Aim of the exercise → A single number is required: how many lines below include the string "minipage".
>>>>>
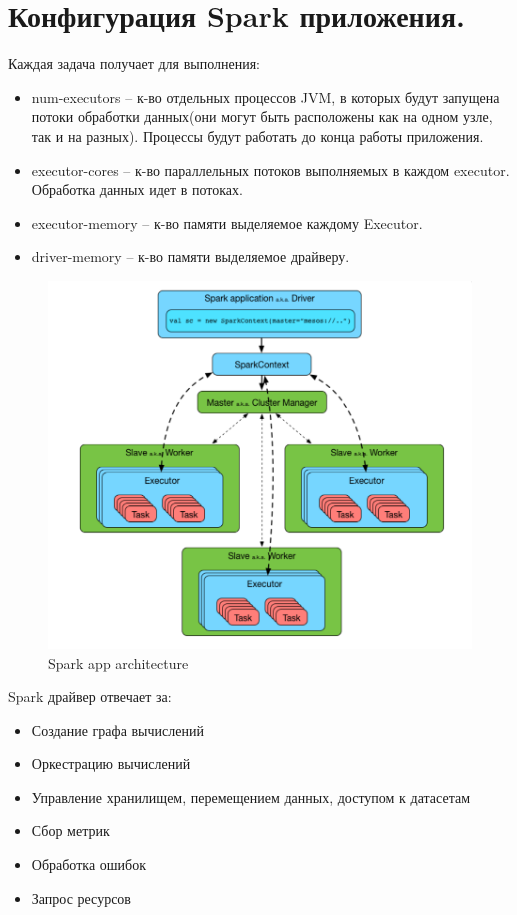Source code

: \section{Конфигурация Spark приложения.}

Каждая задача получает для выполнения:
\begin{itemize}
    \item num-executors – к-во отдельных процессов JVM, в которых будут
    запущена потоки обработки данных(они могут быть расположены
    как на одном узле, так и на разных). Процессы будут работать до
    конца работы приложения.
    \item executor-cores – к-во параллельных потоков выполняемых в
    каждом executor. Обработка данных идет в потоках.
    \item executor-memory – к-во памяти выделяемое каждому Executor.
    \item driver-memory – к-во памяти выделяемое драйверу.
\end{itemize}

\begin{figure}[H]
	\centering
	\begin{minipage}[b]{0.6\textwidth}
		\includegraphics[width=\textwidth]{images/sparkapp2.png}
		\caption{Spark app architecture}
	\end{minipage}
\end{figure}


Spark драйвер отвечает за:
\begin{itemize}
    \item Создание графа вычислений
    \item Оркестрацию вычислений
    \item Управление хранилищем, перемещением данных, доступом к датасетам
    \item Сбор метрик
    \item Обработка ошибок
    \item Запрос ресурсов
\end{itemize}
<<<<<
Solution for this task → 2